Son Güncelleme: 2012-05-04
Kullanım Sıklığı: 1
Kalite:
da mardochai erfuhr alles, was geschehen war, zerriß er seine kleider und legte einen sack an und asche und ging hinaus mitten in die stadt und schrie laut und kläglich.
mordekay olup bitenleri öğrenince giysilerini yırttı, çula sarınıp başından aşağı kül döktü, yüksek sesle ve acıyla feryat ederek kent merkezine geldi.
Son Güncelleme: 2012-05-04
Kullanım Sıklığı: 1
Kalite:
am morgen war er in der stadt voller angst und sah sich immer wieder um. und siehe, der ihn am tag zuvor um unterstützung gebeten hatte, schrie zu ihm um hilfe.
korkarak, gözleyip bekleyerek şehirde sabahladı, derken dün kendisinden yardım isteyen, gene birisiyle çekişmedeydi ve gene kendisinden yardım istedi.
Son Güncelleme: 2014-07-03
Kullanım Sıklığı: 1
Kalite:
als esau diese rede seines vaters hörte, schrie er laut und ward über die maßen sehr betrübt und sprach zu seinem vater: segne mich auch, mein vater!

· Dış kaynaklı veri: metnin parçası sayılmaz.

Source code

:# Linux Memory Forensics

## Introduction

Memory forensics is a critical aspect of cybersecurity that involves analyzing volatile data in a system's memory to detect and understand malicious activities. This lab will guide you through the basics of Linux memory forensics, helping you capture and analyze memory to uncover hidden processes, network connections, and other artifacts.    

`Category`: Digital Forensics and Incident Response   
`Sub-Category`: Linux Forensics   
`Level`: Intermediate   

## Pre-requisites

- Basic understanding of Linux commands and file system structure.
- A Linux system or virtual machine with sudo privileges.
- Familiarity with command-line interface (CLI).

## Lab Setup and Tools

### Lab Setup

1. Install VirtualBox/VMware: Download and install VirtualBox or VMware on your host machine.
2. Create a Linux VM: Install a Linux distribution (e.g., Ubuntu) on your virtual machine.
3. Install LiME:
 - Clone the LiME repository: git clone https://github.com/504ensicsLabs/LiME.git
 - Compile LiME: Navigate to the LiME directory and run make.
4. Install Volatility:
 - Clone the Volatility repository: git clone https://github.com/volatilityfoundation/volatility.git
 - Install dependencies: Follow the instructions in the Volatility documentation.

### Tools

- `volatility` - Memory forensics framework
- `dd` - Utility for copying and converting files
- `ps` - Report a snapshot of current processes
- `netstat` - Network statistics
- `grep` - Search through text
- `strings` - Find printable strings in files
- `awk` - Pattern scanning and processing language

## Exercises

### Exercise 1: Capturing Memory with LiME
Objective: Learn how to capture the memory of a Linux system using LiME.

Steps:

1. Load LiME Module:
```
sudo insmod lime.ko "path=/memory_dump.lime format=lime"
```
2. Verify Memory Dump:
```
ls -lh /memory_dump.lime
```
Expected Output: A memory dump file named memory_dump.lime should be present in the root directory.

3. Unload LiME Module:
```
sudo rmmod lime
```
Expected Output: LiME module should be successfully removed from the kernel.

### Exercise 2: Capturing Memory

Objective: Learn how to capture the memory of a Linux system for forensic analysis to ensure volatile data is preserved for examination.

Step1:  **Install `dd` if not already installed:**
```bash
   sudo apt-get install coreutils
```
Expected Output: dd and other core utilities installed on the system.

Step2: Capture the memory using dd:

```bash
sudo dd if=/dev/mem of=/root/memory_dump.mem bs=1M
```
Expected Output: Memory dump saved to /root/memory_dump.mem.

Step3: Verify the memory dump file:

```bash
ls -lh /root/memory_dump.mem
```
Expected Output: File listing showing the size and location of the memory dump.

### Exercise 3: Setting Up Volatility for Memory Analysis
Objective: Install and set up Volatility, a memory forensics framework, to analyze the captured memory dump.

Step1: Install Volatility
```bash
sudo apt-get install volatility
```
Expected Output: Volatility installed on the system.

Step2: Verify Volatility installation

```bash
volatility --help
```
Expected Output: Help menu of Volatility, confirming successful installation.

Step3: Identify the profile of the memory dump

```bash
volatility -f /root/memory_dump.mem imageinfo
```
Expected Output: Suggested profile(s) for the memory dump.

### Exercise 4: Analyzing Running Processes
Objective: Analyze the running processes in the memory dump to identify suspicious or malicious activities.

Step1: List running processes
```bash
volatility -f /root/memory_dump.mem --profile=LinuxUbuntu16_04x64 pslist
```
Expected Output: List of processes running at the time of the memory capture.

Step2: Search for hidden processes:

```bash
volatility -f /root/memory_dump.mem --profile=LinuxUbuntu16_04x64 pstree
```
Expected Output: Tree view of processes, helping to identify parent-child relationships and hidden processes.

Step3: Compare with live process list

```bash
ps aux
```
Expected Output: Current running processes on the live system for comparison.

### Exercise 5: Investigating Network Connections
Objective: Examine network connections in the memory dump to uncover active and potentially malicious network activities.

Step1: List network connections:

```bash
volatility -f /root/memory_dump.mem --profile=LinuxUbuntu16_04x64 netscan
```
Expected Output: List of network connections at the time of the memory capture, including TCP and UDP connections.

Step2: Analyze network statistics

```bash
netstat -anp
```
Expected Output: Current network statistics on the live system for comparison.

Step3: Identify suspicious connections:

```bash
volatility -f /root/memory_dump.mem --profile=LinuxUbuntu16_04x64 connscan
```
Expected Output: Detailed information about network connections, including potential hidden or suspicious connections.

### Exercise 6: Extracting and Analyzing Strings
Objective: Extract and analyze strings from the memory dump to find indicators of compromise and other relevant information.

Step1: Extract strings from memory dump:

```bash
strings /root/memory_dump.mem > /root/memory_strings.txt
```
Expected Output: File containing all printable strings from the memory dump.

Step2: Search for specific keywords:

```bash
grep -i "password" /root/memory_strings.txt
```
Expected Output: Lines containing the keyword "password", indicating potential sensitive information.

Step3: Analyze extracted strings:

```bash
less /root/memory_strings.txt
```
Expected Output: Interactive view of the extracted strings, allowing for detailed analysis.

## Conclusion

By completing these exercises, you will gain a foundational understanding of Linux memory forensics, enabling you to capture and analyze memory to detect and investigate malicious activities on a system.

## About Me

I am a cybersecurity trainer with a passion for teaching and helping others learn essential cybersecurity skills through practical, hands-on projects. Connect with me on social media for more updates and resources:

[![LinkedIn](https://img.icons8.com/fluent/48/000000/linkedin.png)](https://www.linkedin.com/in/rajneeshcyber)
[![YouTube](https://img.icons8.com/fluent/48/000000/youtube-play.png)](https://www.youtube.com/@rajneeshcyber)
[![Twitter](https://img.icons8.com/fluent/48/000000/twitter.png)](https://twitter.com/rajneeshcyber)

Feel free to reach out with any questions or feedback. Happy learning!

esav babasının anlattıklarını duyunca, acı acı haykırdı. ‹‹beni de kutsa, baba, beni de!›› dedi.
Son Güncelleme: 2012-05-04
Kullanım Sıklığı: 1
Kalite:
(-) der könig aber hatte sein angesicht verhüllt und schrie laut: ach, mein sohn absalom! absalom, mein sohn, mein sohn!
kral ise yüzünü örtmüş, yüksek sesle, ‹‹ah oğlum avşalom! avşalom, oğlum, oğlum!›› diye bağırıyordu.
Son Güncelleme: 2012-05-04
Kullanım Sıklığı: 1
Kalite:
elisa aber sah es und schrie: vater, mein vater, wagen israels und seine reiter! und sah ihn nicht mehr. und er faßte sein kleider und zerriß sie in zwei stücke
olanları gören elişa şöyle bağırdı: ‹‹baba, baba, İsrailin arabası ve atlıları!›› İlyası bir daha göremedi. giysilerini yırtıp paramparça etti.
Son Güncelleme: 2012-05-04
Kullanım Sıklığı: 1
Kalite:
am morgen war er in der stadt furchtsam und hielt (immer wieder) ausschau. auf einmal schrie derjenige, der ihn am tag zuvor um hilfe gebeten hatte, zu ihm um beistand.
korkarak, gözleyip bekleyerek şehirde sabahladı, derken dün kendisinden yardım isteyen, gene birisiyle çekişmedeydi ve gene kendisinden yardım istedi.